What is needed >> Your response should be every line from the entries that includes the string "landing".

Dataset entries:
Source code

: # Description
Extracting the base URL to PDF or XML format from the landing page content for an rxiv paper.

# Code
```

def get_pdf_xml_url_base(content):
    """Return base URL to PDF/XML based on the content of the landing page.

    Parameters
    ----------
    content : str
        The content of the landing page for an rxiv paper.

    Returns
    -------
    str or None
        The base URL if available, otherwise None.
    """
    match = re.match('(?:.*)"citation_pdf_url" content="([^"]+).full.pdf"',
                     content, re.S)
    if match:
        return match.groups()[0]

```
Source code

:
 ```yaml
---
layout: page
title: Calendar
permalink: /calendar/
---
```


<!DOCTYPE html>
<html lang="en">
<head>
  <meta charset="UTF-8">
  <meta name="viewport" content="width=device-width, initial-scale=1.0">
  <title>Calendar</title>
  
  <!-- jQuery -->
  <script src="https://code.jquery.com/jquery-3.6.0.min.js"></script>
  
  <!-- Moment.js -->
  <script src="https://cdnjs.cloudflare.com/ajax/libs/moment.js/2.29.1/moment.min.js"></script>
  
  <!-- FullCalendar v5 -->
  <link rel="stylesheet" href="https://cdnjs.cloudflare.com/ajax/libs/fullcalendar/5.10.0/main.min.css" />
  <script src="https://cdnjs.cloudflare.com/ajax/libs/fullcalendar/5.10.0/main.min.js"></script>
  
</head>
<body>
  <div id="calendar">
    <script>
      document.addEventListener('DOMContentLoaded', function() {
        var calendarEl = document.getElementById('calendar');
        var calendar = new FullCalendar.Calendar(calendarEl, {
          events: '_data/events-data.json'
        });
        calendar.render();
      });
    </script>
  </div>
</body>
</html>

Written solution >>
Extracting the base URL to PDF or XML format from the landing page content for an rxiv paper.
    """Return base URL to PDF/XML based on the content of the landing page.
        The content of the landing page for an rxiv paper.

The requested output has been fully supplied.